# [ASSIGNMENT]
Examine each line of the listing below. Copy those in which the string "discover" appears.

# [DATA SECTION]

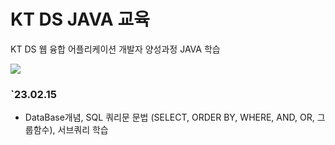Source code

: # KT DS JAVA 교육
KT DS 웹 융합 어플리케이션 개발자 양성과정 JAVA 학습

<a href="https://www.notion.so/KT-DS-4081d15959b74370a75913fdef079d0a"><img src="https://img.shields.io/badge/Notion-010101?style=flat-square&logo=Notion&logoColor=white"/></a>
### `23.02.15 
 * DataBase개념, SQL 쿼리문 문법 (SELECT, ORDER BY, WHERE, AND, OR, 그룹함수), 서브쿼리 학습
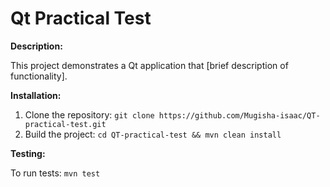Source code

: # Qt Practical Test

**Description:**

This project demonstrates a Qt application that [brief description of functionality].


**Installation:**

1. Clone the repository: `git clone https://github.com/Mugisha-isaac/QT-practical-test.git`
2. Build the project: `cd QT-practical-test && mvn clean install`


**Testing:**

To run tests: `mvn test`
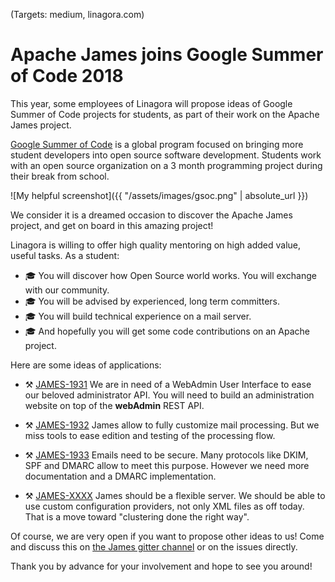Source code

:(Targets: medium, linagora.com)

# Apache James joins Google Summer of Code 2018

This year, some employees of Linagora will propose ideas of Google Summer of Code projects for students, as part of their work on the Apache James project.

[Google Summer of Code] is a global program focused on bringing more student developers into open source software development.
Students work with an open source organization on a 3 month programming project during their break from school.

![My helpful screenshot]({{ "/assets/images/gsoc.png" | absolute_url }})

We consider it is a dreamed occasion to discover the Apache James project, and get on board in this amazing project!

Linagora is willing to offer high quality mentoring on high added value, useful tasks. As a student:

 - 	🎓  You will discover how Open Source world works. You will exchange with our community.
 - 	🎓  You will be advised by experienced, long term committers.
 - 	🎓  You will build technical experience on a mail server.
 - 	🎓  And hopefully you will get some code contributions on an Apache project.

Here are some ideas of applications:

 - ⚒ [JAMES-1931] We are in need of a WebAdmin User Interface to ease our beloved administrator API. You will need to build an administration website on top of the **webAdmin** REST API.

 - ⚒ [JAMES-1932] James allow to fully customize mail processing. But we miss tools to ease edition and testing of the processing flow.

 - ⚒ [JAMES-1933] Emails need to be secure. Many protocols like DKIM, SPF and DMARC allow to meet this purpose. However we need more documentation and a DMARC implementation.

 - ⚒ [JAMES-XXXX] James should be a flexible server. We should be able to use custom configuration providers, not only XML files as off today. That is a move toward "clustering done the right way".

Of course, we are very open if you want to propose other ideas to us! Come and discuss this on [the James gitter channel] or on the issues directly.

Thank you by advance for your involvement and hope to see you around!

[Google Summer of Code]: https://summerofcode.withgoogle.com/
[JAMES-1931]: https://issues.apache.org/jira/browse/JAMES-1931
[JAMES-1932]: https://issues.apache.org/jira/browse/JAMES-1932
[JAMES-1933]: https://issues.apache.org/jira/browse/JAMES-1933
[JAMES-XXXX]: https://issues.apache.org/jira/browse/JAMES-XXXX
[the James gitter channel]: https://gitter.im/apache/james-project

...

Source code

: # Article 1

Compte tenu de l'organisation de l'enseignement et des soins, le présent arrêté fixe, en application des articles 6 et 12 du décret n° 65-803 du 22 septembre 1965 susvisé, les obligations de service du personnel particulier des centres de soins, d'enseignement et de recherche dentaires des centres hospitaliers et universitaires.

---

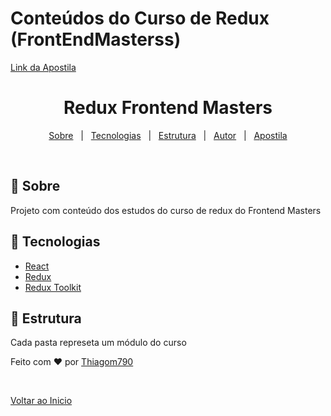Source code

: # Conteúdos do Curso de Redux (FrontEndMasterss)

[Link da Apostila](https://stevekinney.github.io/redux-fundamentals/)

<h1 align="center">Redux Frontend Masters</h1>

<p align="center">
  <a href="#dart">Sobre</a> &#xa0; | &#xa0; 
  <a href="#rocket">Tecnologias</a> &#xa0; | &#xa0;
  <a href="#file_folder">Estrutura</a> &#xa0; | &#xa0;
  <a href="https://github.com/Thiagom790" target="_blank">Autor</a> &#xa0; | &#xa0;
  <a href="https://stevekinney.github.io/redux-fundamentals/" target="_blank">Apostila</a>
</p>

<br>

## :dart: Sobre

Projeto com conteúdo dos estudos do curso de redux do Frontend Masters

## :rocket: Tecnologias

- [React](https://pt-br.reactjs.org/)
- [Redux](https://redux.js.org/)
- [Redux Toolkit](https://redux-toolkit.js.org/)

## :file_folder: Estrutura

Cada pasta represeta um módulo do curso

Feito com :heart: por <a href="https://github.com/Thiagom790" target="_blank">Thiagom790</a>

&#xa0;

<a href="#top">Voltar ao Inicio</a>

# [FINISHED EXERCISE]
We consider it is a dreamed occasion to discover the Apache James project, and get on board in this amazing project!
 - 	🎓  You will discover how Open Source world works. You will exchange with our community.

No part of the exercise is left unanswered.